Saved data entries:

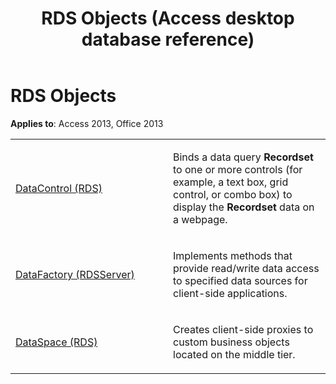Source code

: ﻿---
title: RDS Objects (Access desktop database reference)
TOCTitle: RDS Objects
ms:assetid: f675369d-26da-fd96-6a52-4a333be57bef
ms:mtpsurl: https://msdn.microsoft.com/library/JJ250254(v=office.15)
ms:contentKeyID: 48548740
ms.date: 09/18/2015
mtps_version: v=office.15
---

# RDS Objects


**Applies to**: Access 2013, Office 2013

<table>
<colgroup>
<col style="width: 50%" />
<col style="width: 50%" />
</colgroup>
<tbody>
<tr class="odd">
<td><p><a href="datacontrol-object-rds.md">DataControl (RDS)</a></p></td>
<td><p>Binds a data query <strong>Recordset</strong> to one or more controls (for example, a text box, grid control, or combo box) to display the <strong>Recordset</strong> data on a webpage.</p></td>
</tr>
<tr class="even">
<td><p><a href="datafactory-object-rdsserver.md">DataFactory (RDSServer)</a></p></td>
<td><p>Implements methods that provide read/write data access to specified data sources for client-side applications.</p></td>
</tr>
<tr class="odd">
<td><p><a href="dataspace-object-rds.md">DataSpace (RDS)</a></p></td>
<td><p>Creates client-side proxies to custom business objects located on the middle tier.</p></td>
</tr>
</tbody>
</table>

**Task brief**.
Lines holding the word "side" are the answer; copy each one from the records above.

**Exercise response**.
<td><p>Implements methods that provide read/write data access to specified data sources for client-side applications.</p></td>
<td><p>Creates client-side proxies to custom business objects located on the middle tier.</p></td>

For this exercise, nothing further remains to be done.